Your goal:
Skip the pictures and return every entry exactly as written.

==== The data ====

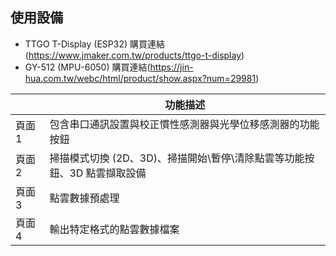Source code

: ## 使用設備
  * TTGO T-Display (ESP32) 購買連結(https://www.jmaker.com.tw/products/ttgo-t-display)
  * GY-512 (MPU-6050)  購買連結(https://jin-hua.com.tw/webc/html/product/show.aspx?num=29981)

|  | <div style="text-align:center; vertical-align:bottom;">功能描述</div>|
| ------ | -------- |
| 頁面 1   | 包含串口通訊設置與校正慣性感測器與光學位移感測器的功能按鈕|
| 頁面 2   | 掃描模式切換 (2D、3D)、掃描開始\暫停\清除點雲等功能按鈕、3D 點雲擷取設備|
| 頁面 3   | 點雲數據預處理|
| 頁面 4   | 輸出特定格式的點雲數據檔案|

====

Written response:
Source code

: ## 使用設備
  * TTGO T-Display (ESP32) 購買連結(https://www.jmaker.com.tw/products/ttgo-t-display)
  * GY-512 (MPU-6050)  購買連結(https://jin-hua.com.tw/webc/html/product/show.aspx?num=29981)

|  | <div style="text-align:center; vertical-align:bottom;">功能描述</div>|
| ------ | -------- |
| 頁面 1   | 包含串口通訊設置與校正慣性感測器與光學位移感測器的功能按鈕|
| 頁面 2   | 掃描模式切換 (2D、3D)、掃描開始\暫停\清除點雲等功能按鈕、3D 點雲擷取設備|
| 頁面 3   | 點雲數據預處理|
| 頁面 4   | 輸出特定格式的點雲數據檔案|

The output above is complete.